La actriz y cantante Maribel Guardia se encuentra en el centro de la polémica luego de que circularan nuevamente videos en los que promociona la sueroterapia, un tratamiento que ha generado preocupación tras la muerte de ocho personas en Hermosillo. Las grabaciones, compartidas en redes sociales, muestran a la artista colaborando con un establecimiento que ofrece este tipo de procedimientos, lo que desató críticas por parte de usuarios y especialistas debido al contexto actual.
Aunque los videos no son recientes y la clínica mencionada no ha sido relacionada directamente con la investigación, la controversia creció debido a la coincidencia con el caso que analizan autoridades sanitarias y la Fiscalía estatal. En dicho caso, se indaga la muerte de ocho personas y afectaciones en al menos once más, presuntamente vinculadas con la aplicación de sueros intravenosos en un consultorio privado. Las autoridades informaron que el médico identificado como Jesús Maximiano “N” se encuentra prófugo, mientras continúan los operativos y análisis de laboratorio para esclarecer lo ocurrido.
El debate se intensificó en redes sociales, donde especialistas en salud, periodistas y usuarios cuestionaron la promoción de tratamientos alternativos por parte de celebridades. Diversas voces señalaron la importancia de regular la publicidad de procedimientos médicos que no cuentan con respaldo científico sólido, especialmente cuando son difundidos por figuras públicas con amplia influencia.

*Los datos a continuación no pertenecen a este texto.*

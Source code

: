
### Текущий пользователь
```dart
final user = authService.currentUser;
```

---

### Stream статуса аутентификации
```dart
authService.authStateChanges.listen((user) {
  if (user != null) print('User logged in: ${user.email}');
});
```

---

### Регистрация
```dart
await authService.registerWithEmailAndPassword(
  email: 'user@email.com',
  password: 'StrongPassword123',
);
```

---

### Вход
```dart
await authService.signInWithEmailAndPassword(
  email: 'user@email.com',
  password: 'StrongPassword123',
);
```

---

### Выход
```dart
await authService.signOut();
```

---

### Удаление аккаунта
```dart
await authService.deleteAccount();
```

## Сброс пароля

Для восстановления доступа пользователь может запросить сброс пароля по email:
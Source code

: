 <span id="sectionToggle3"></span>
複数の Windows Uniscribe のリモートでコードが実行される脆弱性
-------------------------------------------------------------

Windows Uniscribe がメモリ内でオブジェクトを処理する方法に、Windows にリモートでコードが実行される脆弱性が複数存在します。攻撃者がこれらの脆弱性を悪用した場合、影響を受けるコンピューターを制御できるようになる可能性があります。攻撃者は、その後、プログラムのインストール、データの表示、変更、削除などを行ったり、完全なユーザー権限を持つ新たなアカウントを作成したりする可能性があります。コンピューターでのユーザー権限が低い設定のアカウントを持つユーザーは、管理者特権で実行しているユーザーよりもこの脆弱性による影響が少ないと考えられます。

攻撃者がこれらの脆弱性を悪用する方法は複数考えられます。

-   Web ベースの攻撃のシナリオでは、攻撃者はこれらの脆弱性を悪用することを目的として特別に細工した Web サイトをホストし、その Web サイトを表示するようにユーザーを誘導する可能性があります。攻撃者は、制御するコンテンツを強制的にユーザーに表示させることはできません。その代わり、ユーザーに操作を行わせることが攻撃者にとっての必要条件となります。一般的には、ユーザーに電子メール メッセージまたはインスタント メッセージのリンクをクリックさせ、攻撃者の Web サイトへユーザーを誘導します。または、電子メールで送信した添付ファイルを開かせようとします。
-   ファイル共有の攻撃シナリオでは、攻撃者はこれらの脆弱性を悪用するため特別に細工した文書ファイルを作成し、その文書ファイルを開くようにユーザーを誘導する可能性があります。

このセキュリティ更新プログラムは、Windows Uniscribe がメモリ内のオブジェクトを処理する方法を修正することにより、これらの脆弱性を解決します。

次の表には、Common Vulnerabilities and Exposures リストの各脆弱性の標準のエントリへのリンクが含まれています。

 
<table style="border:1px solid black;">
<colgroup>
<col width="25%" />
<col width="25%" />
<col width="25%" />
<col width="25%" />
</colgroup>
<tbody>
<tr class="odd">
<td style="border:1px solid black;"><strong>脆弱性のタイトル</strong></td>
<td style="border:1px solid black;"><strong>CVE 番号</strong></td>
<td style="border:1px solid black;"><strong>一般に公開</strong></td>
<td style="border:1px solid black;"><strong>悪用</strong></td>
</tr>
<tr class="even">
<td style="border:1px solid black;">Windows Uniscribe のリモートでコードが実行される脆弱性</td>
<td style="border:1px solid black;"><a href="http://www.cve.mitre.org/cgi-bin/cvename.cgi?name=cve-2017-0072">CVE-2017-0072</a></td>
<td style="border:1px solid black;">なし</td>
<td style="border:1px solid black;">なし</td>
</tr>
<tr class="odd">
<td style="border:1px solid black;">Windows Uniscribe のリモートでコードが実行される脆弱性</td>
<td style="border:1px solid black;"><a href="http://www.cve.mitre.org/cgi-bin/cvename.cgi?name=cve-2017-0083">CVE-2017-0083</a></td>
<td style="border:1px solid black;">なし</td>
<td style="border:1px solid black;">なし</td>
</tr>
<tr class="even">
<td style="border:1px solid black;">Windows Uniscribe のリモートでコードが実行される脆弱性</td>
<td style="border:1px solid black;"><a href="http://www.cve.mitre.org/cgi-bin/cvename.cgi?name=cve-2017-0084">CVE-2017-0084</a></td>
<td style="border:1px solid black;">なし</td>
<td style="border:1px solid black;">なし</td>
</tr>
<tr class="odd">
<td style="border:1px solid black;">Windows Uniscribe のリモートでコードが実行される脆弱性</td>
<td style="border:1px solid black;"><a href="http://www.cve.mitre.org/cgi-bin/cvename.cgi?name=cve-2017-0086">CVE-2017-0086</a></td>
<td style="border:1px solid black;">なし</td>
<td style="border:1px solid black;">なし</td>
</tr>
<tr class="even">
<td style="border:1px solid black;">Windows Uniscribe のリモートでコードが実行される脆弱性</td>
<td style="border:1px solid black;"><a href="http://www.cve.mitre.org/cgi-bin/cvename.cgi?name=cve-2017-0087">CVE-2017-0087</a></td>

La sueroterapia, también conocida como terapia intravenosa de micronutrientes, consiste en la administración directa de vitaminas y minerales al torrente sanguíneo. Este tipo de tratamiento suele promocionarse como una opción para mejorar la hidratación, aumentar la energía o fortalecer el sistema inmunológico. Sin embargo, autoridades sanitarias han advertido que su aplicación sin supervisión adecuada puede representar riesgos, especialmente si no se cumplen protocolos médicos estrictos.
El caso en Sonora ha reavivado la discusión sobre la necesidad de establecer lineamientos claros para la promoción de terapias alternativas y reforzar la vigilancia sanitaria. Mientras continúan las investigaciones, el tema mantiene atención pública y ha generado un llamado a priorizar la información científica y la seguridad de los pacientes antes de someterse a este tipo de procedimientos.